I stared at it, mind racing.
I should lie. Who went walking in their garden carrying a carving knife? What did it say about us that we’d been armed?
But the question almost had to be rhetorical. Obviously, it was ours. We’d come through that rift, and had been discovered mere moments later. Who else would have dropped a knife there?
Ella would have managed some beautifully complicated story about people chasing us and our desperate escape and our need for sanctuary. Everyone in the room would have been enormously sympathetic before she was halfway through.
I could do nothing of the kind.
“Yes,” I said flatly.
The woman indicated the handle with a single finger. “And this symbol? What does it mean?”
It was Father’s sigil, not the de Winterhoffe crest, but I wasn’t sure how to answer her question. As far as I was concerned, the sigil meant, “Do not touch, lest the most fearsome sorcerer on Tizai take offense,” but that would be rather hard to explain to anyone who didn’t know my father.
The helpful translator in my head didn’t seem to be providing the appropriate vocabulary, either. Did they not have the concept of monograms on Salazie?
“Identification mark,” I finally hazarded.
“What does it identify?” the woman asked.
I looked her straight in the eye and widened my own, as if the question was mystifying.
“Knife maker?” I said as if it were a question, not at all as if I was telling a bald-faced lie. Perhaps I had learned something from Ella, after all.
“Coincidence, then,” the man next to her murmured.
I had the impression that she would have sighed if she’d been a different sort of person. Instead she closed the lid of the box and pushed it aside.
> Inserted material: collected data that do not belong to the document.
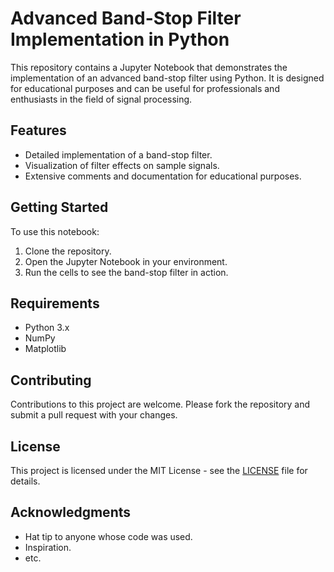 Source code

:# Advanced Band-Stop Filter Implementation in Python

This repository contains a Jupyter Notebook that demonstrates the implementation of an advanced band-stop filter using Python. It is designed for educational purposes and can be useful for professionals and enthusiasts in the field of signal processing.

## Features

- Detailed implementation of a band-stop filter.
- Visualization of filter effects on sample signals.
- Extensive comments and documentation for educational purposes.

## Getting Started

To use this notebook:

1. Clone the repository.
2. Open the Jupyter Notebook in your environment.
3. Run the cells to see the band-stop filter in action.

## Requirements

- Python 3.x
- NumPy
- Matplotlib

## Contributing

Contributions to this project are welcome. Please fork the repository and submit a pull request with your changes.

## License

This project is licensed under the MIT License - see the [LICENSE](LICENSE) file for details.

## Acknowledgments

- Hat tip to anyone whose code was used.
- Inspiration.
- etc.

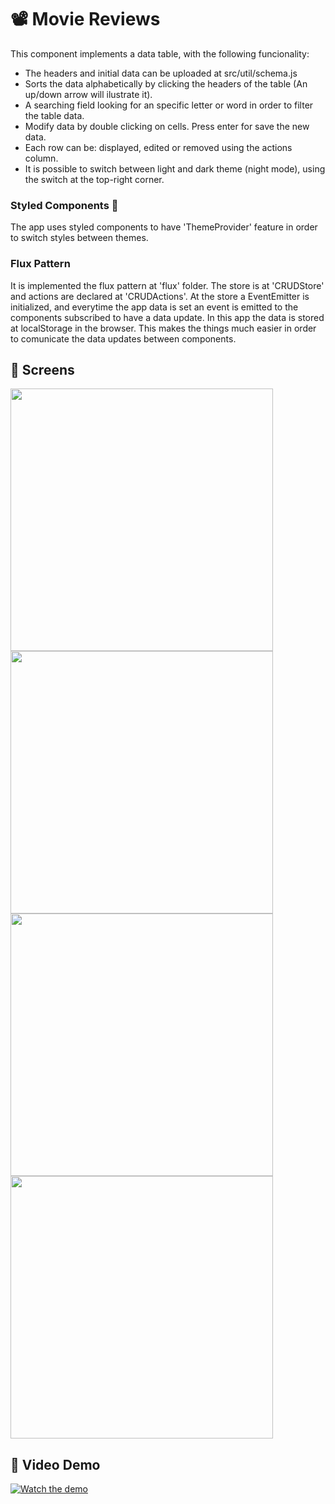 # 📽️ Movie Reviews

This component implements a data table, with the following funcionality:

- The headers and initial data can be uploaded at src/util/schema.js
- Sorts the data alphabetically by clicking the headers of the table (An up/down arrow will ilustrate it).
- A searching field looking for an specific letter or word in order to filter the table data.
- Modify data by double clicking on cells. Press enter for save the new data.
- Each row can be: displayed, edited or removed using the actions column.
- It is possible to switch between light and dark theme (night mode), using the switch at the top-right corner.

### Styled Components 💅
The app uses styled components to have 'ThemeProvider' feature in order to switch styles between themes.

### Flux Pattern
It is implemented the flux pattern at 'flux' folder. The store is at 'CRUDStore' and actions are declared at 'CRUDActions'. At the store a EventEmitter is initialized, and everytime the app data is set an event is emitted to the components subscribed to have a data update. In this app the data is stored at localStorage in the browser. This makes the things much easier in order to comunicate the data updates between components.

## 📸 Screens

<img src="https://github.com/GuilleAngulo/movie-reviews/blob/master/img/light-theme.png" width="420"> <img src="https://github.com/GuilleAngulo/movie-reviews/blob/master/img/light-edit.png" width="420">
<img src="https://github.com/GuilleAngulo/movie-reviews/blob/master/img/dark-theme.png" width="420"> <img src="https://github.com/GuilleAngulo/movie-reviews/blob/master/img/add-dark.png" width="420">

## 🎥 Video Demo
[![Watch the demo](https://github.com/GuilleAngulo/movie-reviews/blob/master/img/github-youtube.png)](https://www.youtube.com/watch?v=PAjQd3ibD4Y)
“However you came to Salazie, we are pleased to welcome you,” she said formally.
I blinked. That… was not what I’d expected her to say.
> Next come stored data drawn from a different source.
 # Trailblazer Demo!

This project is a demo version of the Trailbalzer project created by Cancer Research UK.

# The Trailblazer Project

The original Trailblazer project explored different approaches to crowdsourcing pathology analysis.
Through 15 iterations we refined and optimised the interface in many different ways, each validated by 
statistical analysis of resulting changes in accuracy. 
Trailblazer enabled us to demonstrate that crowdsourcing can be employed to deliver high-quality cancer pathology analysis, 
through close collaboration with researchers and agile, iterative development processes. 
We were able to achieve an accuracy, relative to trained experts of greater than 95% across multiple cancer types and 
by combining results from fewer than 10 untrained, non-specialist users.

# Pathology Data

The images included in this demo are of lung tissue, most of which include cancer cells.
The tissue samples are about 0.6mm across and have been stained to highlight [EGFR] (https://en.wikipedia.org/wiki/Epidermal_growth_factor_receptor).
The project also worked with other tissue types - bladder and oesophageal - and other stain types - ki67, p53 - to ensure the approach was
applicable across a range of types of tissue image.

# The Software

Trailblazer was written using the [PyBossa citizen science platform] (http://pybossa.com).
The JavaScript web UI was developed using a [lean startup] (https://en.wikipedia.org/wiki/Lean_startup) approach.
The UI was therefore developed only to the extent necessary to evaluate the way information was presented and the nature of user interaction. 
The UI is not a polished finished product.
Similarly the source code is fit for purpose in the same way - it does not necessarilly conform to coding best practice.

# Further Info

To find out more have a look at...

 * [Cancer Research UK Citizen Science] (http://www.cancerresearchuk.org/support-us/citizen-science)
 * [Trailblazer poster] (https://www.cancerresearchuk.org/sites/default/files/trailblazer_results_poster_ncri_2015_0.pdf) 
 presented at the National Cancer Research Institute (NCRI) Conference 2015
She gestured toward a seat. “Let us now discuss your future.”
I swallowed. I no longer believed they were going to kill me. But I strongly suspected I wasn’t going to much like whatever it was that she did have in mind.
She surprised me, however, for the first thing she said after I sat down at the table was, “Would you like to return to your home?”
Yes! And… no.
I must have looked as stunned as I felt, because she continued, “You’re not the first wanderer we’ve found. Our teams can’t always return the lost to their homes, but you’re capable of describing your world to us. Indeed, with illusion-crafting you can paint a picture far more vivid than most. We have path finders, although never as many as we need, but we could spare one for a few days to search for a route to your home for you. We don’t want to keep you here against your will.”
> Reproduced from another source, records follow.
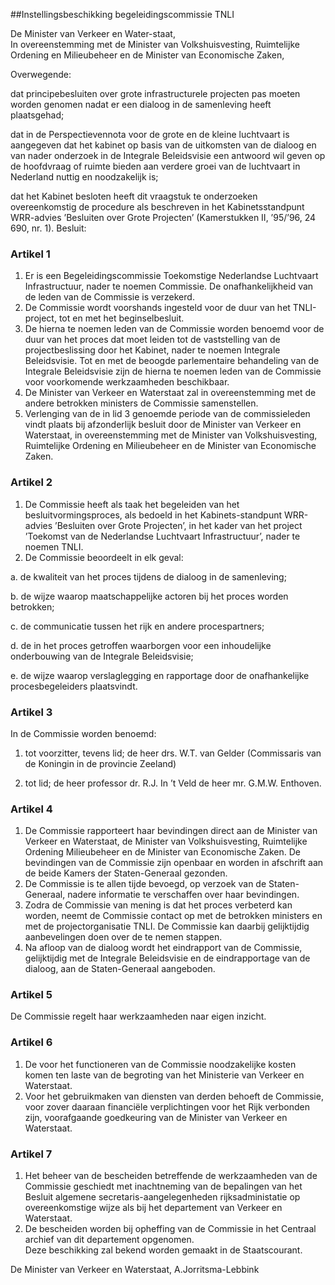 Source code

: <meta http-equiv='Content-Type' content='text/html; charset=utf-8' />

##Instellingsbeschikking begeleidingscommissie TNLI

De Minister van Verkeer en Water-staat,  
In overeenstemming met de Minister van Volkshuisvesting, Ruimtelijke Ordening en Milieubeheer en de Minister van Economische Zaken,

Overwegende:

dat principebesluiten over grote infrastructurele projecten pas moeten worden genomen nadat er een dialoog in de samenleving heeft plaatsgehad;

dat in de Perspectievennota voor de grote en de kleine luchtvaart is aangegeven dat het kabinet op basis van de uitkomsten van de dialoog en van nader onderzoek in de Integrale Beleidsvisie een antwoord wil geven op de hoofdvraag of ruimte bieden aan verdere groei van de luchtvaart in Nederland nuttig en noodzakelijk is;

dat het Kabinet besloten heeft dit vraagstuk te onderzoeken overeenkomstig de procedure als beschreven in het Kabinetsstandpunt WRR-advies ’Besluiten over Grote Projecten’ (Kamerstukken II, ’95/’96, 24 690, nr. 1).
Besluit:    

### Artikel  1  

1.  Er is een Begeleidingscommissie Toekomstige Nederlandse Luchtvaart Infrastructuur, nader te noemen Commissie. De onafhankelijkheid van de leden van de Commissie is verzekerd.   
2.  De Commissie wordt voorshands ingesteld voor de duur van het TNLI-project, tot en met het beginselbesluit.   
3.  De hierna te noemen leden van de Commissie worden benoemd voor de duur van het proces dat moet leiden tot de vaststelling van de projectbeslissing door het Kabinet, nader te noemen Integrale Beleidsvisie. Tot en met de beoogde parlementaire behandeling van de Integrale Beleidsvisie zijn de hierna te noemen leden van de Commissie voor voorkomende werkzaamheden beschikbaar.   
4.  De Minister van Verkeer en Waterstaat zal in overeenstemming met de andere betrokken ministers de Commissie samenstellen.   
5.  Verlenging van de in lid 3 genoemde periode van de commissieleden vindt plaats bij afzonderlijk besluit door de Minister van Verkeer en Waterstaat, in overeenstemming met de Minister van Volkshuisvesting, Ruimtelijke Ordening en Milieubeheer en de Minister van Economische Zaken.   

### Artikel  2  

1.  De Commissie heeft als taak het begeleiden van het besluitvormingsproces, als bedoeld in het Kabinets-standpunt WRR-advies ’Besluiten over Grote Projecten’, in het kader van het project ’Toekomst van de Nederlandse Luchtvaart Infrastructuur’, nader te noemen TNLI.   
2.  De Commissie beoordeelt in elk geval: 

a. de kwaliteit van het proces tijdens de dialoog in de samenleving;  

b. de wijze waarop maatschappelijke actoren bij het proces worden betrokken;  

c. de communicatie tussen het rijk en andere procespartners;  

d. de in het proces getroffen waarborgen voor een inhoudelijke onderbouwing van de Integrale Beleidsvisie;  

e. de wijze waarop verslaglegging en rapportage door de onafhankelijke procesbegeleiders plaatsvindt.     

### Artikel  3  

In de Commissie worden benoemd: 

1. tot voorzitter, tevens lid; de heer drs. W.T. van Gelder (Commissaris van de Koningin in de provincie Zeeland)  

2. tot lid; de heer professor dr. R.J. In ’t Veld de heer mr. G.M.W. Enthoven.    

### Artikel  4  

1.  De Commissie rapporteert haar bevindingen direct aan de Minister van Verkeer en Waterstaat, de Minister van Volkshuisvesting, Ruimtelijke Ordening Milieubeheer en de Minister van Economische Zaken. De bevindingen van de Commissie zijn openbaar en worden in afschrift aan de beide Kamers der Staten-Generaal gezonden.   
2.  De Commissie is te allen tijde bevoegd, op verzoek van de Staten-Generaal, nadere informatie te verschaffen over haar bevindingen.   
3.  Zodra de Commissie van mening is dat het proces verbeterd kan worden, neemt de Commissie contact op met de betrokken ministers en met de projectorganisatie TNLI. De Commissie kan daarbij gelijktijdig aanbevelingen doen over de te nemen stappen.   
4.  Na afloop van de dialoog wordt het eindrapport van de Commissie, gelijktijdig met de Integrale Beleidsvisie en de eindrapportage van de dialoog, aan de Staten-Generaal aangeboden.   

### Artikel  5  

De Commissie regelt haar werkzaamheden naar eigen inzicht.  

### Artikel  6  

1.  De voor het functioneren van de Commissie noodzakelijke kosten komen ten laste van de begroting van het Ministerie van Verkeer en Waterstaat.   
2.  Voor het gebruikmaken van diensten van derden behoeft de Commissie, voor zover daaraan financiële verplichtingen voor het Rijk verbonden zijn, voorafgaande goedkeuring van de Minister van Verkeer en Waterstaat.   

### Artikel  7  

1.  Het beheer van de bescheiden betreffende de werkzaamheden van de Commissie geschiedt met inachtneming van de bepalingen van het Besluit algemene secretaris-aangelegenheden rijksadministatie op overeenkomstige wijze als bij het departement van Verkeer en Waterstaat.   
2.  De bescheiden worden bij opheffing van de Commissie in het Centraal archief van dit departement opgenomen.   
Deze beschikking zal bekend worden gemaakt in de Staatscourant.   

De 
Minister van Verkeer en Waterstaat, 
A.Jorritsma-Lebbink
Reader, I am ashamed to admit that my first thought was of tea. Delicious black tea, steeped properly, with a dollop of real milk. That thought was rapidly followed by images of fresh eggs, bacon, scones with clotted cream, and crisp apples straight from the tree.
In my defense, I was hungry.
Also in my defense, I’m sure it was only a few seconds before I thought properly of home. My parents, the rest of the family, the servants — all the people who would have been searching for us. The villagers probably hadn’t missed us, but Father was certain to be in a foul mood. They’d be relieved and grateful to have us home, if only to ease his temper.
My thoughts stopped there.
The woman was still talking, but I couldn’t even hear her words. My sister would not be happy to be home. She loved it here. And she had so many opportunities here that were nothing like those she had at home. No one in Tizai was suggesting she go to diplomacy school or medical school or whatever the school of the day at Domas was. No one in Tizai was delighted by her eager intelligence. No one in Tizai… no one in Tizai deserved her.
But if I went home without her…
I interrupted whatever the woman was saying. “No, thank you.”
“I — what?” She looked confused.
“I not go home, please. I stay here.”
I was not about to explain to my parents how I’d left Ella to fend for herself on an alien world. Not that I had the faintest idea how I’d help her if she needed help, given that the Swords had swooped me away from Domas like I was yesterday’s fish, but that wasn’t the point.
Home was not an option.
“In that case, you’ll need to be trained,” the woman said. She seemed pleased, in a grim sort of way.